八、芒に月
| 太郎太刀、次郎太刀
夜の帳が深く垂れ込めた本丸には、静かな空気が漂っていた。輝くばかりの熱視線で地上に存在するもの全てを射殺さんとするかのような太陽が見えなくなった天には、青白く微笑むまん丸の月が浮かんでいる。昼間に見上げるのとは全然違うその表情は不思議だとも思ってしまう。雲一つない黒の背景にくっきりと浮かんだ月は、太陽とは正反対の存在でありながら同じように地上に存在するもの全てへと笑い掛けていた。どちらも等しく笑みを浮かべているのに、こうも雰囲気が違うのだから昼も夜も空を見上げることがやめられない。太陽も月も息を呑むほどに美しいと思ってしまうのはきっと自分だけではないだろうと思う。綺麗だと言ってしまうのはあまりにも簡単で、どうしようもないほどに陳腐だ。もう少し何か気の利いた言葉で表現したいとも思うのに、結局は綺麗だという言葉でしか表すことが出来ない。それがもどかしくもあり、飾らない言葉だからこそより真実味を増すような気もしてくるから。意識をしないまま開いた口からは綺麗ねえ、という率直な感想が溢れ落ちていったのだった。私の声を聞いたのか名前を呼ばれる。
「あ〜る〜じぃ〜」
大きな手にがしりと掴まれた肩。引き寄せられるがままに視線をそちらの方へ向けると、赤い顔をふにゃふにゃと破顔させにこにこ笑う姿は可愛いと思ってしまう。普段なら見上げるほどに背が高いはずの次郎太刀は、深酒をすると決まって兄か私に引っつきひたすらに絡んでくるのだ。
「これ、次郎太刀」
「なぁ〜によ兄貴〜」
「あまり主にごろごろと擦り寄るのはやめなさい」
弟と同じだけの、否。それよりも多くのお酒を文字通り浴びるほど飲んでいるはずなのに、太郎太刀は普段の様子と微塵も変わらず背筋を伸ばし凛とした佇まいのまま澄まし顔を弟へ向けた。

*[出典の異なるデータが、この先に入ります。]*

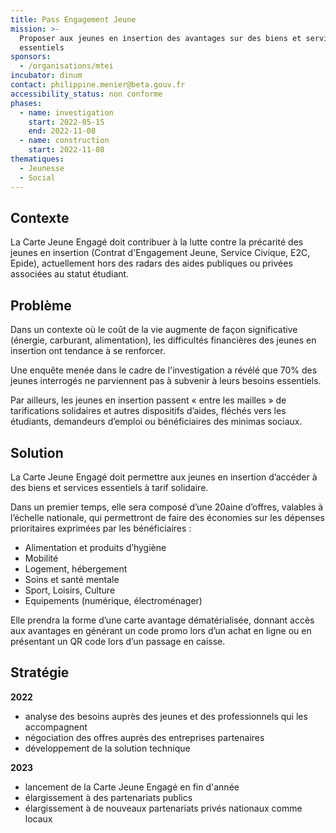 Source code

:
 ```yaml
---
title: Pass Engagement Jeune
mission: >-
  Proposer aux jeunes en insertion des avantages sur des biens et services
  essentiels 
sponsors:
  - /organisations/mtei
incubator: dinum
contact: philippine.menier@beta.gouv.fr
accessibility_status: non conforme
phases:
  - name: investigation
    start: 2022-05-15
    end: 2022-11-08
  - name: construction
    start: 2022-11-08
thematiques:
  - Jeunesse
  - Social
---
```

## Contexte

La Carte Jeune Engagé doit contribuer à la lutte contre la précarité des jeunes en insertion (Contrat d'Engagement Jeune, Service Civique, E2C, Epide), actuellement hors des radars des aides publiques ou privées associées au statut étudiant.

## Problème

Dans un contexte où le coût de la vie augmente de façon significative (énergie, carburant, alimentation), les difficultés financières des jeunes en insertion ont tendance à se renforcer. 

U﻿ne enquête menée dans le cadre de l'investigation a révélé que 70% des jeunes interrogés ne parviennent pas à subvenir à leurs besoins essentiels.  

Par ailleurs, les jeunes en insertion passent « entre les mailles » de tarifications solidaires et autres dispositifs d’aides, fléchés vers les étudiants, demandeurs d’emploi ou bénéficiaires des minimas sociaux. 
 
## Solution

La Carte Jeune Engagé doit permettre aux jeunes en insertion d’accéder à des biens et services essentiels à tarif solidaire. 

Dans un premier temps, elle sera composé d’une 20aine d’offres, valables à l’échelle nationale, qui permettront de faire des économies sur les dépenses prioritaires exprimées par les bénéficiaires : 

* Alimentation et produits d’hygiène 
* Mobilité
* Logement, hébergement 
* Soins et santé mentale  
* Sport, Loisirs, Culture 
* Equipements (numérique, électroménager)   

Elle prendra la forme d’une carte avantage dématérialisée, donnant accès aux avantages en générant un code promo lors d’un achat en ligne ou en présentant un QR code lors d’un passage en caisse. 

## Stratégie

**2﻿022**

* analyse des besoins auprès des jeunes et des professionnels qui les accompagnent 
* négociation des offres auprès des entreprises partenaires 
* développement de la solution technique 

**2﻿023**

* lancement de la Carte Jeune Engagé en fin d'année
* élargissement à des partenariats publics 
* élargissement à de nouveaux partenariats privés nationaux comme locaux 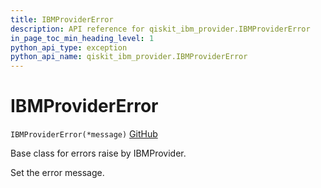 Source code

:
```yaml
---
title: IBMProviderError
description: API reference for qiskit_ibm_provider.IBMProviderError
in_page_toc_min_heading_level: 1
python_api_type: exception
python_api_name: qiskit_ibm_provider.IBMProviderError
---
```


# IBMProviderError

<span id="qiskit_ibm_provider.IBMProviderError" />

`IBMProviderError(*message)` [GitHub](https://github.com/qiskit/qiskit-ibm-provider/tree/stable/0.10/qiskit_ibm_provider/exceptions.py "view source code")

Base class for errors raise by IBMProvider.

Set the error message.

「はは〜ん、兄貴ってばアタシが羨ましいんでしょ〜?」
まるで猫のようにごろごろと寝転ぶ次郎は、流れるような自然な動作で私の膝へと頭を預けてくる。小さな子たちとは明らかに違う確かな重みですら愛おしさが溢れて、頭にそっと手を乗せた。
「主が困っているだろう」
「ふぅ〜ん?」
引っ掛かり一つない艶やかな長い髪を撫でながら、膝に頬を擦り寄せてくる姿に笑ってしまう。
「あはは、私は大丈夫よ」
「しかし…」
「ふふふ、今から太郎が増えたって困らないわよ?」
伸びてきた大きな手の平に触れると、探し物を見つけたかのように握られる。そのまま指を絡めるように繋がれたら、高い体温を分け合うようにぎゅうと力が込もっていて。次郎はいつの間にか夢現つの表情を浮かべている。あどけない表情を見下ろしていると不意に視線を感じて。隣へと視線を移せば当然ながらその先にあるのは涼やかな双眸。笑う私を見る太郎は息を吐くのだ。
「まったく、貴方には困ったものだ」
呆れたような声色を出しながらそっと抱き寄せられ、肩口に頭をくっつける。まるで蜜月のようだと囁く声に目線を上げると、太郎は弟が残した酒を少しばかり含み月光に目を細めたのだった。